Non-hematopoietic deficiency of proprotein convertase subtilisin/kexin type 9 deficiency leads to more severe anemia in a murine model of sickle cell disease

Proprotein convertase subtilisin/kexin type 9 (PCSK9) deficiency leads to lower cholesterol and is associated with reduced vascular complications in the general population. Cholesterol lowering may also have beneficial effects in sickle cell disease (SCD). The objective of this study was to determine effects of PCSK9 deficiency in a mouse model of SCD. Bone marrow transplantation (BMT) was performed from donor SCD mice to wild-type, PCSK9-deficient, and LDLR-deficient recipients to generate SCD controls ( Pcsk9 + / + , SCD bmt ) with preserved PCSK9 status, SCD mice with deficiency of PCSK9 ( Pcsk9 −/− , SCD bmt ), and SCD mice with deficiency of LDLR ( Ldlr −/− , SCD bmt ).
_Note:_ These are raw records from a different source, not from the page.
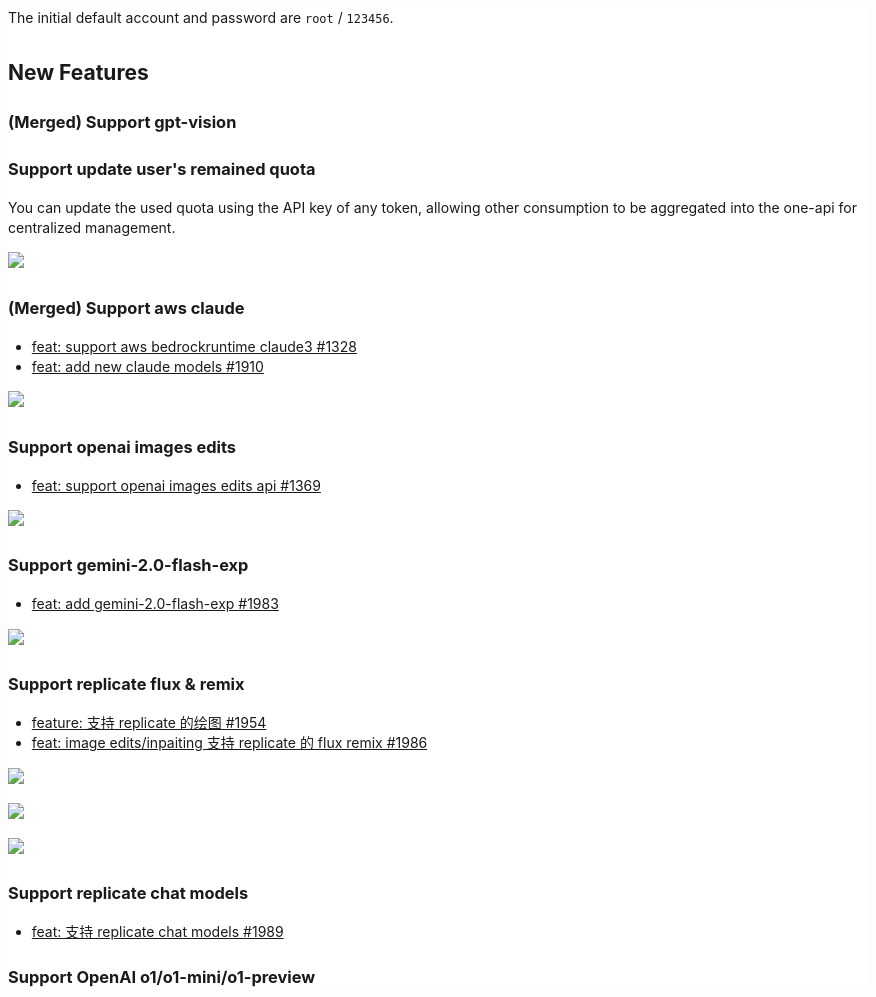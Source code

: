 The initial default account and password are `root` / `123456`.

## New Features

### (Merged) Support gpt-vision

### Support update user's remained quota

You can update the used quota using the API key of any token, allowing other consumption to be aggregated into the one-api for centralized management.

![](https://s3.laisky.com/uploads/2024/12/oneapi-update-quota.png)

### (Merged) Support aws claude

- [feat: support aws bedrockruntime claude3 #1328](https://github.com/songquanpeng/one-api/pull/1328)
- [feat: add new claude models #1910](https://github.com/songquanpeng/one-api/pull/1910)

![](https://s3.laisky.com/uploads/2024/12/oneapi-claude.png)

### Support openai images edits

- [feat: support openai images edits api #1369](https://github.com/songquanpeng/one-api/pull/1369)

![](https://s3.laisky.com/uploads/2024/12/oneapi-image-edit.png)

### Support gemini-2.0-flash-exp

- [feat: add gemini-2.0-flash-exp #1983](https://github.com/songquanpeng/one-api/pull/1983)

![](https://s3.laisky.com/uploads/2024/12/oneapi-gemini-flash.png)

### Support replicate flux & remix

- [feature: 支持 replicate 的绘图 #1954](https://github.com/songquanpeng/one-api/pull/1954)
- [feat: image edits/inpaiting 支持 replicate 的 flux remix #1986](https://github.com/songquanpeng/one-api/pull/1986)

![](https://s3.laisky.com/uploads/2024/12/oneapi-replicate-1.png)

![](https://s3.laisky.com/uploads/2024/12/oneapi-replicate-2.png)

![](https://s3.laisky.com/uploads/2024/12/oneapi-replicate-3.png)

### Support replicate chat models

- [feat: 支持 replicate chat models #1989](https://github.com/songquanpeng/one-api/pull/1989)

### Support OpenAI o1/o1-mini/o1-preview
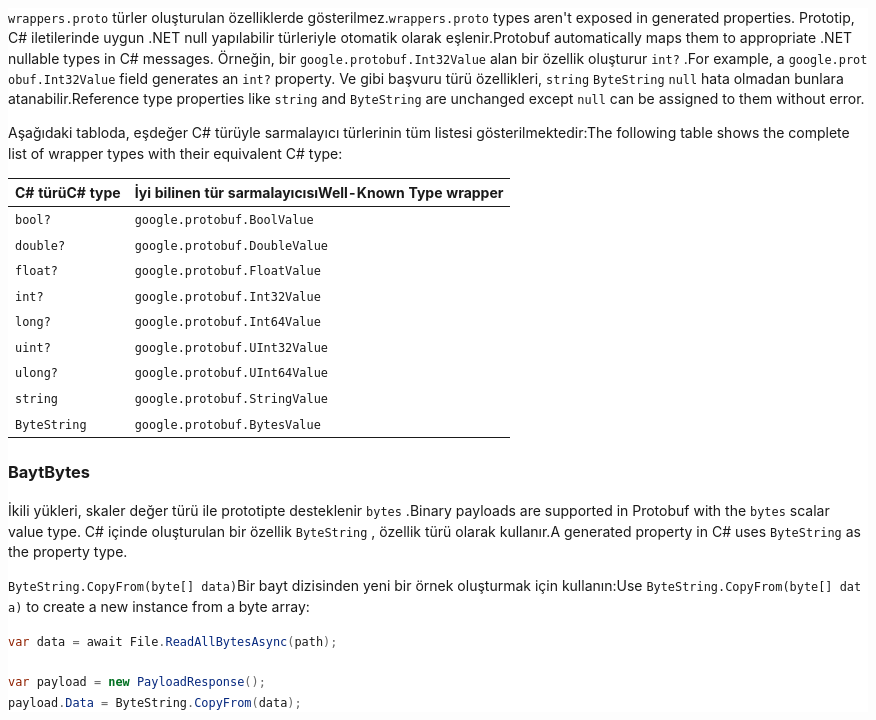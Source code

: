 <span data-ttu-id="5ca8a-150">`wrappers.proto` türler oluşturulan özelliklerde gösterilmez.</span><span class="sxs-lookup"><span data-stu-id="5ca8a-150">`wrappers.proto` types aren't exposed in generated properties.</span></span> <span data-ttu-id="5ca8a-151">Prototip, C# iletilerinde uygun .NET null yapılabilir türleriyle otomatik olarak eşlenir.</span><span class="sxs-lookup"><span data-stu-id="5ca8a-151">Protobuf automatically maps them to appropriate .NET nullable types in C# messages.</span></span> <span data-ttu-id="5ca8a-152">Örneğin, bir `google.protobuf.Int32Value` alan bir özellik oluşturur `int?` .</span><span class="sxs-lookup"><span data-stu-id="5ca8a-152">For example, a `google.protobuf.Int32Value` field generates an `int?` property.</span></span> <span data-ttu-id="5ca8a-153">Ve gibi başvuru türü özellikleri, `string` `ByteString` `null` hata olmadan bunlara atanabilir.</span><span class="sxs-lookup"><span data-stu-id="5ca8a-153">Reference type properties like `string` and `ByteString` are unchanged except `null` can be assigned to them without error.</span></span>

<span data-ttu-id="5ca8a-154">Aşağıdaki tabloda, eşdeğer C# türüyle sarmalayıcı türlerinin tüm listesi gösterilmektedir:</span><span class="sxs-lookup"><span data-stu-id="5ca8a-154">The following table shows the complete list of wrapper types with their equivalent C# type:</span></span>

| <span data-ttu-id="5ca8a-155">C# türü</span><span class="sxs-lookup"><span data-stu-id="5ca8a-155">C# type</span></span>      | <span data-ttu-id="5ca8a-156">İyi bilinen tür sarmalayıcısı</span><span class="sxs-lookup"><span data-stu-id="5ca8a-156">Well-Known Type wrapper</span></span>       |
| ------------ | ----------------------------- |
| `bool?`      | `google.protobuf.BoolValue`   |
| `double?`    | `google.protobuf.DoubleValue` |
| `float?`     | `google.protobuf.FloatValue`  |
| `int?`       | `google.protobuf.Int32Value`  |
| `long?`      | `google.protobuf.Int64Value`  |
| `uint?`      | `google.protobuf.UInt32Value` |
| `ulong?`     | `google.protobuf.UInt64Value` |
| `string`     | `google.protobuf.StringValue` |
| `ByteString` | `google.protobuf.BytesValue`  |

### <a name="bytes"></a><span data-ttu-id="5ca8a-157">Bayt</span><span class="sxs-lookup"><span data-stu-id="5ca8a-157">Bytes</span></span>

<span data-ttu-id="5ca8a-158">İkili yükleri, skaler değer türü ile prototipte desteklenir `bytes` .</span><span class="sxs-lookup"><span data-stu-id="5ca8a-158">Binary payloads are supported in Protobuf with the `bytes` scalar value type.</span></span> <span data-ttu-id="5ca8a-159">C# içinde oluşturulan bir özellik `ByteString` , özellik türü olarak kullanır.</span><span class="sxs-lookup"><span data-stu-id="5ca8a-159">A generated property in C# uses `ByteString` as the property type.</span></span>

<span data-ttu-id="5ca8a-160">`ByteString.CopyFrom(byte[] data)`Bir bayt dizisinden yeni bir örnek oluşturmak için kullanın:</span><span class="sxs-lookup"><span data-stu-id="5ca8a-160">Use `ByteString.CopyFrom(byte[] data)` to create a new instance from a byte array:</span></span>

```csharp
var data = await File.ReadAllBytesAsync(path);

var payload = new PayloadResponse();
payload.Data = ByteString.CopyFrom(data);
```

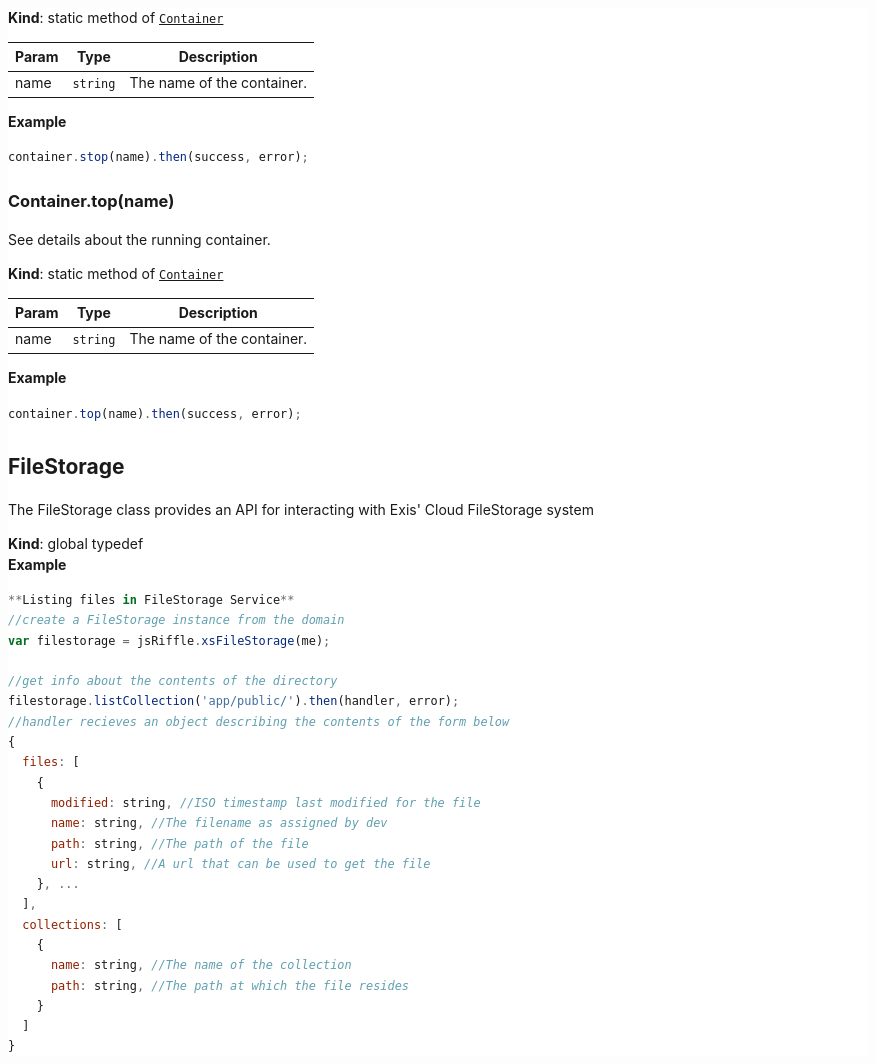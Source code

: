 **Kind**: static method of <code>[Container](#Container)</code>  

| Param | Type | Description |
| --- | --- | --- |
| name | <code>string</code> | The name of the container. |

**Example**  
```js
container.stop(name).then(success, error);
```
<a name="Container.top"></a>
### Container.top(name)
See details about the running container.

**Kind**: static method of <code>[Container](#Container)</code>  

| Param | Type | Description |
| --- | --- | --- |
| name | <code>string</code> | The name of the container. |

**Example**  
```js
container.top(name).then(success, error);
```
<a name="FileStorage"></a>
## FileStorage
The FileStorage class provides an API for interacting with Exis' Cloud FileStorage system

**Kind**: global typedef  
**Example**  
```js
**Listing files in FileStorage Service**
//create a FileStorage instance from the domain
var filestorage = jsRiffle.xsFileStorage(me);

//get info about the contents of the directory
filestorage.listCollection('app/public/').then(handler, error);
//handler recieves an object describing the contents of the form below
{
  files: [
    {
      modified: string, //ISO timestamp last modified for the file
      name: string, //The filename as assigned by dev
      path: string, //The path of the file
      url: string, //A url that can be used to get the file
    }, ...
  ],
  collections: [
    {
      name: string, //The name of the collection
      path: string, //The path at which the file resides
    }
  ]
}
```
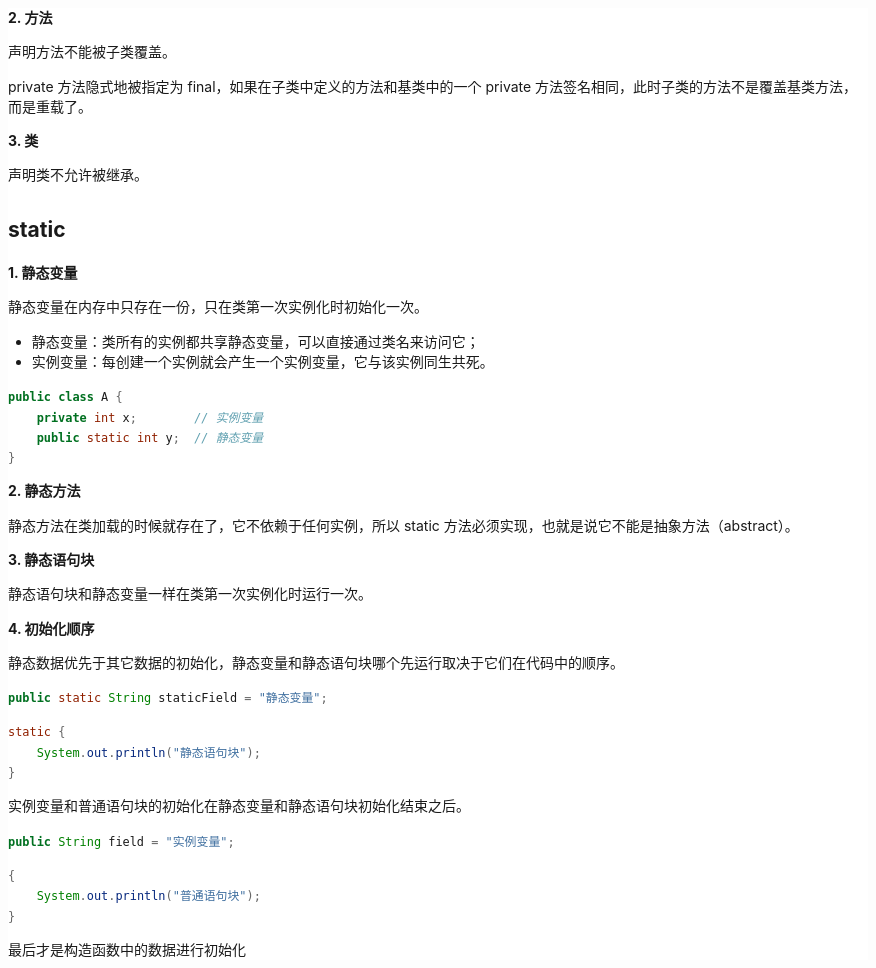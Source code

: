 **2. 方法**  </font> </br>

声明方法不能被子类覆盖。

private 方法隐式地被指定为 final，如果在子类中定义的方法和基类中的一个 private 方法签名相同，此时子类的方法不是覆盖基类方法，而是重载了。

**3. 类** 

声明类不允许被继承。

## static

**1. 静态变量** 

静态变量在内存中只存在一份，只在类第一次实例化时初始化一次。

- 静态变量：类所有的实例都共享静态变量，可以直接通过类名来访问它；
- 实例变量：每创建一个实例就会产生一个实例变量，它与该实例同生共死。

```java
public class A {
    private int x;        // 实例变量
    public static int y;  // 静态变量
}
```

**2. 静态方法** 

静态方法在类加载的时候就存在了，它不依赖于任何实例，所以 static 方法必须实现，也就是说它不能是抽象方法（abstract）。

**3. 静态语句块** 

静态语句块和静态变量一样在类第一次实例化时运行一次。

**4. 初始化顺序** 

静态数据优先于其它数据的初始化，静态变量和静态语句块哪个先运行取决于它们在代码中的顺序。

```java
public static String staticField = "静态变量";
```

```java
static {
    System.out.println("静态语句块");
}
```

实例变量和普通语句块的初始化在静态变量和静态语句块初始化结束之后。

```java
public String field = "实例变量";
```

```java
{
    System.out.println("普通语句块");
}
```

最后才是构造函数中的数据进行初始化
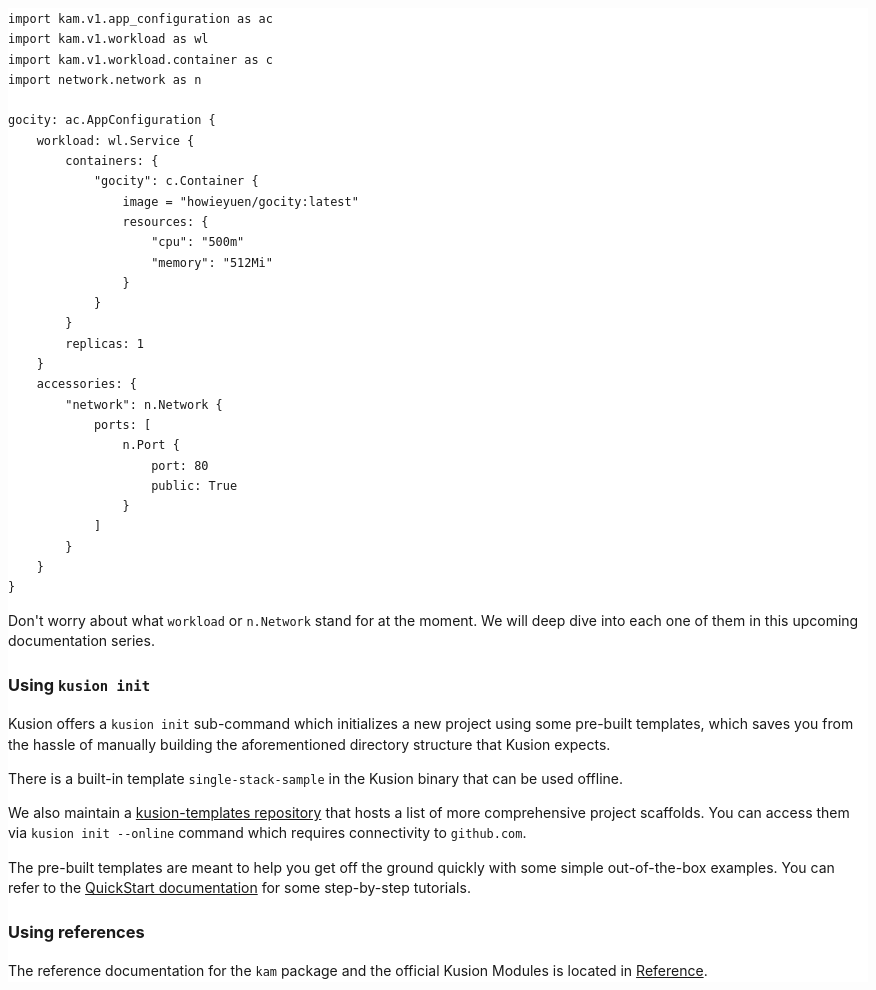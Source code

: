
 ```
import kam.v1.app_configuration as ac
import kam.v1.workload as wl
import kam.v1.workload.container as c
import network.network as n

gocity: ac.AppConfiguration {
    workload: wl.Service {
        containers: {
            "gocity": c.Container {
                image = "howieyuen/gocity:latest"
                resources: {
                    "cpu": "500m"
                    "memory": "512Mi"
                }
            }
        }
        replicas: 1
    }
    accessories: {
        "network": n.Network {
            ports: [
                n.Port {
                    port: 80
                    public: True
                }
            ]
        }
    }
}
```

Don't worry about what `workload` or `n.Network` stand for at the moment. We will deep dive into each one of them in this upcoming documentation series.

### Using `kusion init`

Kusion offers a `kusion init` sub-command which initializes a new project using some pre-built templates, which saves you from the hassle of manually building the aforementioned directory structure that Kusion expects.

There is a built-in template `single-stack-sample` in the Kusion binary that can be used offline. 

We also maintain a [kusion-templates repository](https://github.com/KusionStack/kusion-templates) that hosts a list of more comprehensive project scaffolds. You can access them via `kusion init --online` command which requires connectivity to `github.com`.

The pre-built templates are meant to help you get off the ground quickly with some simple out-of-the-box examples. You can refer to the [QuickStart documentation](../getting-started/deliver-quickstart) for some step-by-step tutorials.

### Using references

The reference documentation for the `kam` package and the official Kusion Modules is located in [Reference](../reference/modules/developer-schemas/app-configuration).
Although cholesterol levels were lower in Pcsk9 −/− , SCD bmt mice compared to Pcsk9 + / + , SCD bmt mice, anemia was more severe in Pcsk9 −/− , SCD bmt mice. Increased reticulocytosis, enhanced ex vivo erythrocyte sickling, and increased erythrocyte phosphatidylserine exposure was also observed. Livers, spleens, and kidneys contained increased iron in Pcsk9 −/− , SCD bmt mice compared to Pcsk9 + / + , SCD bmt mice consistent with greater hemolysis. SCD mice with deficiency of LDLR ( Ldlr −/− , SCD bmt mice) had similar anemia as Ldlr + / + , SCD bmt mice despite higher serum cholesterol. In conclusion, deficiency of PCSK9 is associated with worsened anemia in SCD mice due to increased hemolysis. These findings may have implications for lipid-lowering strategies in patients with SCD, as well as for potential novel modifiers of anemia severity.